Acro-Yoga

Few weeks back, I walked into a garden café to ponder what I would blog about and there was a group of 6 people doing something that sort of looked like yoga.  Except they were on top of each other, in two sets of three. “Its called Acro-yoga” is what I was told by the French instructor leading the sequence. “A combination of yoga and acrobatics and involves two or three people doing one pose together” Seemed interesting; new concepts usually are.  They asked me if I wanted to join the class and since I had nothing else to do and could not think of a topic to blog about, I agreed. Seemed really hard and scary and like a lot of fun.   The first thing I was told is that I had to trust my team members and completely relax my body.
Here’s how the class worked.  One person is the base, one person is a flyer and the third person, if the pose calls for a third, is a spotter. As beginners. all three must be of roughly equal size and weight.
First, we learnt the plank on plank which is a two person pose.  I was surprised at how easy it was to have someone else do the plank on top of me while I was also in plank.  Some strength, but mostly technique and perfect alignment. I was the bottom plank or the “base”, she was the top plank, or the “flyer” and had her feet on my shoulders and hands holding my ankles. Easy enough.

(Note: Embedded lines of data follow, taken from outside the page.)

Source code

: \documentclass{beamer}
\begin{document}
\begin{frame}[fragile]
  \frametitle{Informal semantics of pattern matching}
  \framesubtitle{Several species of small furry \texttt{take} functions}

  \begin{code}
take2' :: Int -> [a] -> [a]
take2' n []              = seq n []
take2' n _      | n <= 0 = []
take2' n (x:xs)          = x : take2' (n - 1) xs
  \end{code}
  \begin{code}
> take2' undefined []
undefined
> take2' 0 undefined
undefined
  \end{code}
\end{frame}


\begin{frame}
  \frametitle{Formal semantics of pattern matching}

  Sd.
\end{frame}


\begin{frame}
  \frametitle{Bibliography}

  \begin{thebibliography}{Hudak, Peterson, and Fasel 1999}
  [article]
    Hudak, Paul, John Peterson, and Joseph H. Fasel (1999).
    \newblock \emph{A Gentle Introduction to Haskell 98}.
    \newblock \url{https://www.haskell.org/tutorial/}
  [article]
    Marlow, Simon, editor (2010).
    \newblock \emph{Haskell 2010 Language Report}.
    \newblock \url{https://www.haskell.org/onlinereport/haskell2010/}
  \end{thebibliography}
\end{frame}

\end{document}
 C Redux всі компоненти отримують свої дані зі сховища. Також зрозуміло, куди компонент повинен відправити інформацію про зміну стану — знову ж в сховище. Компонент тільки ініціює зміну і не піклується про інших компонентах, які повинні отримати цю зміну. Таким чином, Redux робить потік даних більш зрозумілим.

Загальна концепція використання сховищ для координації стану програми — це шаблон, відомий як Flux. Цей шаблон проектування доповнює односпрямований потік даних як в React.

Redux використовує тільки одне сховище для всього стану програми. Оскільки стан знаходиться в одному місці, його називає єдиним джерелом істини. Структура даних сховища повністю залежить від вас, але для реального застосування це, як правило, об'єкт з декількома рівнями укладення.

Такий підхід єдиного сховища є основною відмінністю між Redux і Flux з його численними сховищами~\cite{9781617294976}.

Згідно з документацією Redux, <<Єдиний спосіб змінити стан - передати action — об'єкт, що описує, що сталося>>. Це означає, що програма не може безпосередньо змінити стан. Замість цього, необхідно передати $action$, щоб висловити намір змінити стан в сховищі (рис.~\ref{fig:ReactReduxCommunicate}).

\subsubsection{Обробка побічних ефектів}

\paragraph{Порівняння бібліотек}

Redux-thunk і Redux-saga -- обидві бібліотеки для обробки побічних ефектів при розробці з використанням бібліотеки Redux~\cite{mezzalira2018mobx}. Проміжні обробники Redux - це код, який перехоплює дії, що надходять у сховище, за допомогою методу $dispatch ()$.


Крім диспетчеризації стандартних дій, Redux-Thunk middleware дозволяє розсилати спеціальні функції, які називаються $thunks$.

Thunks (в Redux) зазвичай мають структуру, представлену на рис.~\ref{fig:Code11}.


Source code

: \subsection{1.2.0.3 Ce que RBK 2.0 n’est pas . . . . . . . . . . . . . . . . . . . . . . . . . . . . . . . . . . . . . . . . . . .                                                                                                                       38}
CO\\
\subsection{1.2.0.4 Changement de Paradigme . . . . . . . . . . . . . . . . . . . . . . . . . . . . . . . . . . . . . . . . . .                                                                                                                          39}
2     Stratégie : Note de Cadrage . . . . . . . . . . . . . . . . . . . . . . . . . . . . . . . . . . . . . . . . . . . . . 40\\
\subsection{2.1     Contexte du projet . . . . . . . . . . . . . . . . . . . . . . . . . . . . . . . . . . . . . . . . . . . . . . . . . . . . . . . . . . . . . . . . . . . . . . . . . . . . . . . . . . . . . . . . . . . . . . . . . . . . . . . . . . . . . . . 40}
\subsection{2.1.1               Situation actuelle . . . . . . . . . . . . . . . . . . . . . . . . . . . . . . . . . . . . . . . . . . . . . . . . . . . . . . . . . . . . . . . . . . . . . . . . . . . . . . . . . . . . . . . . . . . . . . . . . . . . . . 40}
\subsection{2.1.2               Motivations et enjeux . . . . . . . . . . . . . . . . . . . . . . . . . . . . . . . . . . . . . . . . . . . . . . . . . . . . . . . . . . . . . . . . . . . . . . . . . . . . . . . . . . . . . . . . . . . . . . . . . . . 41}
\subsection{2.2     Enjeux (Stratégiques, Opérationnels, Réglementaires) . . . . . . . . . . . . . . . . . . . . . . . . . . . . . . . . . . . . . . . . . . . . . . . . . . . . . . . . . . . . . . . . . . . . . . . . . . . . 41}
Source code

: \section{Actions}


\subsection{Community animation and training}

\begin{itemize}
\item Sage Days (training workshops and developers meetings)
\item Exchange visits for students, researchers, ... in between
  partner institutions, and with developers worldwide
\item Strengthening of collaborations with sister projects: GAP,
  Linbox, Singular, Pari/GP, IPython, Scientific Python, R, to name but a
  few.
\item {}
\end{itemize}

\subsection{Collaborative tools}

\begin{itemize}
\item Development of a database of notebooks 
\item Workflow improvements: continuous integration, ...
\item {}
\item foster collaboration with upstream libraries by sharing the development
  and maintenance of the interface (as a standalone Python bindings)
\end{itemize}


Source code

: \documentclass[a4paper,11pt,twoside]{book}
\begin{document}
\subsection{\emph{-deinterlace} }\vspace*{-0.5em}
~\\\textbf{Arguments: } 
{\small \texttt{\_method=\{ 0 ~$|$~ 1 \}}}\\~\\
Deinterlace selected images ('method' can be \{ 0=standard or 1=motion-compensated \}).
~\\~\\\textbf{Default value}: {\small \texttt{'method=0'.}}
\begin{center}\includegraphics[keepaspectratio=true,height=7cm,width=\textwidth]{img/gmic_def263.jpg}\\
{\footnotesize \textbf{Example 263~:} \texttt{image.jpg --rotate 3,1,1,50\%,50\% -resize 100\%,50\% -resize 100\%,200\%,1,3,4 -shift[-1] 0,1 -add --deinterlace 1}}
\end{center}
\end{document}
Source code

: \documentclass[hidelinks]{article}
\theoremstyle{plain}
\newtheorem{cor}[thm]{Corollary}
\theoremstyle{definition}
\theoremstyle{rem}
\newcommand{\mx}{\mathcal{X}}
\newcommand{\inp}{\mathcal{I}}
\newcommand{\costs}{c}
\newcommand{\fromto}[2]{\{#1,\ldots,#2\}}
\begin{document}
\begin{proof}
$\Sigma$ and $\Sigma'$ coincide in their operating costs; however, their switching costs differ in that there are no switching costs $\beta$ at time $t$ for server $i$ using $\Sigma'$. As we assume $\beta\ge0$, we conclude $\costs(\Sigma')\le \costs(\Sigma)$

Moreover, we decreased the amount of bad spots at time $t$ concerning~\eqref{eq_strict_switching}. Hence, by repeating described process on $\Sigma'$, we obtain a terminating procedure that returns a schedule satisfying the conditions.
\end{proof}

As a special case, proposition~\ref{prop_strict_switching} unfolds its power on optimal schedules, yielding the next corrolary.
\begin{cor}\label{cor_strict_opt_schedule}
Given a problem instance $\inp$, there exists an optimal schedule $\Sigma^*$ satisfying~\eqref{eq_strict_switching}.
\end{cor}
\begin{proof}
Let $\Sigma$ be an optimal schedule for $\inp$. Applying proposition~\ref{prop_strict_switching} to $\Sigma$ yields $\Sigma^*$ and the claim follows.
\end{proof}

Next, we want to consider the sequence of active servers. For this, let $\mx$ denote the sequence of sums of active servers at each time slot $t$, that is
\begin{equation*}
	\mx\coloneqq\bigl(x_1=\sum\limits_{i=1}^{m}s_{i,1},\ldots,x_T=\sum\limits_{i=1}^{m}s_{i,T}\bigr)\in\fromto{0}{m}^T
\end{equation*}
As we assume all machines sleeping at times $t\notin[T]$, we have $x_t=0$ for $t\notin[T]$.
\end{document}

The second pose involved three people.  I, the base, went into downward dog. The flyer backed up onto my sacrum, went into a back bend with arms stretched out behind her. The third person held on to her arms and, standing behind me (the person in down dog) also did a slight backbend, pulling the flyer deeper into the bend. I hope this makes sense?
Next we learnt the ”folded leaf”.  As the base, I lay on my back with my knees bent and with Charlie chaplin feet placed just below the flyers hip bones.  With straight arms, we held hands.  On an exhalation, the base straightened her legs to 90 degrees and bends her arms, bringing the flyers head down and legs a little less than 90 degrees, feet pointing to the ground and as wide apart as possible.  You tend to get all clenched up, especially as the flyer.  Its about trust and an openness to fall, because you really are only falling a few feet.  I thought of it as more acrobatics and less yoga, but with many of the same principles of breathing and alignment and keeping an open mind to a little bit of pain.  Either way, it was tons of fun. I took two Acro Yoga classes; they were a nice little break from the routine of  the Ashtanga primary series
This “acro – trust – yoga” seems to be becoming the latest yoga fad.   The last one I’d heard of was yogilates a combination of yoga and pilates.  And then there’s hot yoga.  And probably many other hybrids that I’ve yet to stumble across.  It’s all about ideas and being the first to have them. You take a concept, anything that hasn’t been done before, give it a fancy name, put a cool marketing spin on it and soon, everyone’s raving.   People are looking for innovative and interesting things to do to such an extent that it’s even penetrated this age old, established practice. I wonder if I can find a way to combine  yoga and splashing about in water. “Aqua-yoga.” Find a few celebrities to endorse me and I’m half way there to my first million. Whoever said there’s no money to be made in yoga?